Parallelogram linkages 144, 148 are pivotally connected at their inner ends to the trailer chassis 15 and at their outer ends to support arms 106, 112 and box structures 137, 143. In the retracted transport configuration the linkages 144, 148 are parallel to the ground 102 for increased ground clearance as shown in FIG. 7. After the modules have been extended, the linkages 144, 148 are pivoted by hydraulic cylinder 170 attached to frame 15 or electric power to lower arms 106 and 112 so that floors 132, 130 and 138 are level as shown in FIG. 8. Arms 102, 104, 106 are lowered a lesser amount than arms 108, 110, 112 by using cross shafts 151 as shown in FIGS. 11-13 having welded thereto a drive lever 150 driven by hydraulic cylinder 170 through link bar 172 and raining levers 152, 154 connected to linkages 144, 148. One cross shaft 151 is used per left and right pair of support arms i.e. one for arms 106 and 112, a second for 104, 110 and a third for 102, 108. The cross-shaft is rotated about 90 degrees, driven by the hydraulic cylinder 170 or electric actuator, with the three cross-shafts 151 tied together by a lever and link bar 172 so that they operate in unison. As shown in FIGS. 12, 13, this arrangement provides for a differential in height increase C between the position A in FIG. 12 and position B in FIG. 13. In the preferred embodiment the vertical lift is about 3.5 inches for arm 106 and 7 inches for arm 112.

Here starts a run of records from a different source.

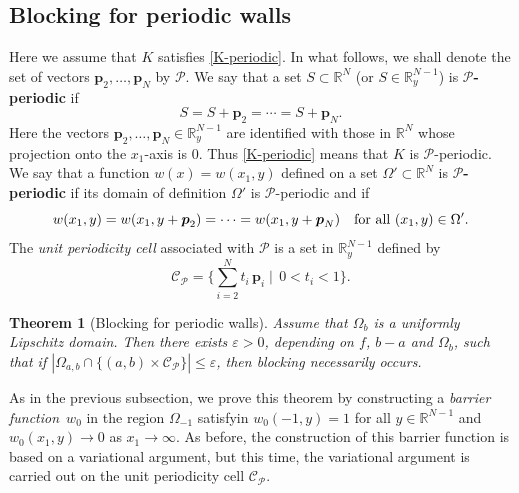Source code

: \documentclass[a4paper,12pt,fullpage]{article}
\numberwithin{equation}{section}
\newtheorem{Thm}{Theorem}
\def\R{{\mathbb R}}
\def\ep{\varepsilon}
\begin{document}

\subsection{Blocking for periodic walls}
\label{ss:main-blocking-periodic}

Here we assume that $K$ satisfies \eqref{K-periodic}. In what follows, we shall denote the set of vectors ${\boldsymbol p}_2, \ldots, {\boldsymbol p}_{N}$ by ${\mathcal P}$. We say that a set $S\subset\R^N$ (or $S\in\R_y^{N-1}$) is {\bf ${\mathcal P}$-periodic} if 
\[
S=S+{\boldsymbol p}_2=\cdots=S+{\boldsymbol p}_{N}.
\]
Here the vectors ${\boldsymbol p}_2, \ldots, {\boldsymbol p}_{N}\in \R^{N-1}_y$ are identified with those in $\R^N$ whose projection onto the $x_1$-axis is $0$. Thus \eqref{K-periodic} means that $K$ is ${\mathcal P}$-periodic. We say that a function $w(x)=w(x_1,y)$ defined on a set $\Omega'\subset\R^N$ is {\bf ${\mathcal P}$-periodic} if its domain of definition $\Omega'$ is ${\mathcal P}$-periodic and if 
\[
w(x_1,y)=w(x_1,y+{\boldsymbol p}_2)=\cdots=w(x_1,y+{\boldsymbol p}_{N})\quad
\hbox{for all}\ (x_1,y)\in\Omega'.
\]
The {\it unit periodicity cell} associated with ${\mathcal P}$ is a set in $\R^{N-1}_y$ defined by
\begin{equation}\label{unit-cell}
{\mathcal C}_{\mathcal P}= \Big\{ \sum_{i= 2}^{N} t_i \,{\boldsymbol p}_i  \mid\,  0 < t_i< 1 \Big\}.
\end{equation}

\begin{Thm}[Blocking for periodic walls]\label{th:blocking-periodic}
Assume that $\Omega_{b}$ is a uniformly Lipschitz domain. Then there exists $\ep>0$, depending on $f$, $b-a$ and $\Omega_b$, such that if $|\Omega_{a,b} \cap \{ (a,b)\times {\mathcal C}_{\mathcal P} \}| \leq \ep$, then blocking necessarily occurs.
\end{Thm}

As in the previous subsection, we prove this theorem by constructing a {\em barrier function}~$w_{0}$ in the region $\Omega_{-1}$ satisfyin $w_{0}(-1, y) = 1$ for all $y\in \R^{N-1}$ and $w_{0}(x_{1}, y) \to 0$ as $x_{1}\to \infty$. As before, the construction of this barrier function is based on a variational argument, but this time, the variational argument is carried out on the unit periodicity cell ${\mathcal C}_{\mathcal P}$.

\end{document}
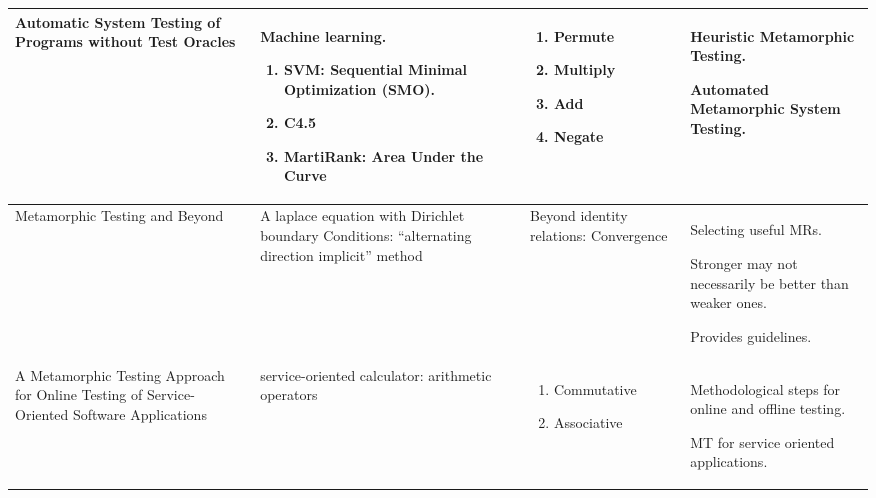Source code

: \begin{singlespace}
\begin{longtable}[c]{| p{3cm} | p{4cm} | p{3.5cm} | p{4cm} |}
  \hline

  Automatic System Testing of Programs without Test Oracles             &
  Machine learning.
  \begin{enumerate}
    \item SVM: Sequential Minimal Optimization (SMO).
    \item C4.5
    \item MartiRank: Area Under the Curve
  \end{enumerate}                                        &
  \begin{enumerate}
    \item Permute
    \item Multiply
    \item Add
    \item Negate
  \end{enumerate}                                          &
  Heuristic Metamorphic Testing.\par\medskip
  Automated Metamorphic System Testing.  \\

  \hline

  Metamorphic Testing and Beyond             &
  A laplace equation with Dirichlet boundary Conditions: “alternating direction implicit” method                                        &
  Beyond identity relations: Convergence                                          &
  Selecting useful MRs. \par\medskip
  Stronger may not necessarily be better than weaker ones. \par\medskip
  Provides guidelines.  \\

  \hline

  A Metamorphic Testing Approach for Online Testing of Service-Oriented Software Applications             &
  service-oriented calculator: arithmetic operators                                        &
  \begin{enumerate}
    \item Commutative
    \item Associative
  \end{enumerate}                                         &
  Methodological steps for online and offline testing. \par\medskip
  MT for service oriented applications.  \\

  \hline

 \end{longtable}
\end{singlespace}
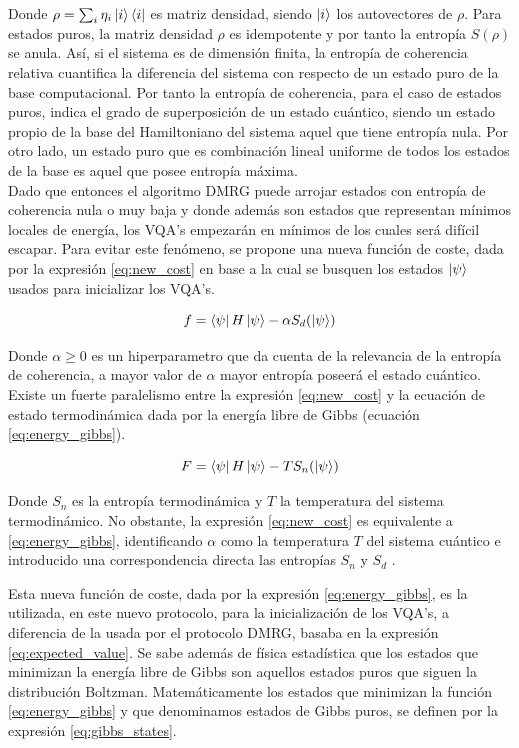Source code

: Donde $\rho=\sum_{i} \eta_{i} \ket{i}\bra{i}$ es matriz densidad, siendo $\ket{i}$ los autovectores de $\rho$. Para estados puros, la matriz densidad $\rho$ es idempotente y por tanto la entropía $S(\rho)$ se anula. Así, si el sistema es de dimensión finita, la entropía de coherencia relativa cuantifica la diferencia del sistema con respecto de un estado puro de la base computacional. Por tanto la entropía de coherencia, para el caso de estados puros, indica el grado de superposición de un estado cuántico, siendo un estado propio de la base del Hamiltoniano del sistema aquel que tiene entropía nula. Por otro lado, un estado puro que es combinación lineal uniforme de todos los estados de la base es aquel que posee entropía máxima.\\

Dado que entonces el algoritmo DMRG puede arrojar estados con entropía de coherencia nula o muy baja y donde además son estados que representan mínimos locales de energía, los VQA's empezarán en mínimos de los cuales será difícil escapar. Para evitar este fenómeno, se propone una nueva función de coste, dada por la expresión \ref{eq:new_cost} en base a la cual se busquen los estados $\ket{\psi}$ usados para inicializar los VQA's. 

\begin{equation}
    f = \bra{\psi}H\ket{\psi} - \alpha S_{d}(\ket{\psi})
    \label{eq:new_cost}
\end{equation}

Donde $\alpha\geq 0$ es un hiperparametro que da cuenta de la relevancia de la entropía de coherencia, a mayor valor de $\alpha$ mayor entropía poseerá el estado cuántico. Existe un fuerte paralelismo entre la expresión \ref{eq:new_cost} y la ecuación de estado termodinámica dada por la energía libre de Gibbs (ecuación \ref{eq:energy_gibbs}).

\begin{equation}
    F = \bra{\psi}H\ket{\psi} - T S_{n}(\ket{\psi})
    \label{eq:energy_gibbs}
\end{equation}

Donde $S_{n}$ es la entropía termodinámica y $T$ la temperatura del sistema termodinámico. No obstante, la expresión \ref{eq:new_cost} es equivalente a \ref{eq:energy_gibbs}, identificando $\alpha$ como la temperatura $T$ del sistema cuántico e introducido una correspondencia directa las entropías $S_{n}$  y $S_{d}$ \citep{polkovnikov}. 

\newpage

Esta nueva función de coste, dada por la expresión \ref{eq:energy_gibbs}, es la utilizada, en este nuevo protocolo, para la inicialización de los VQA's, a diferencia de la usada por el protocolo DMRG, basaba en la expresión \ref{eq:expected_value}. Se sabe además de física estadística que los estados que minimizan la energía libre de Gibbs son aquellos estados puros que siguen la distribución Boltzman. Matemáticamente los estados que minimizan la función \ref{eq:energy_gibbs} y que denominamos estados de Gibbs puros, se definen por la expresión \ref{eq:gibbs_states}.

A second embodiment of the mechanism for leveling the floor of the extended trailer is shown in FIGS. 9 and 10. In this embodiment the support arms 106, 112 slide up and down on king posts 160, 162. Each pair of support arms has a pair of king posts. The raising and lowering of the arms is carried out by hydraulic or electric actuators which are configured to provide the appropriate amount of vertical travel for each support arm to achieve a level surface across the three floors 132, 130, 138 as shown in FIG. 10.
As will be apparent to those skilled in the art in the light of the foregoing disclosure, many alterations and modifications are possible in the practice of this invention without departing from the spirit or scope thereof.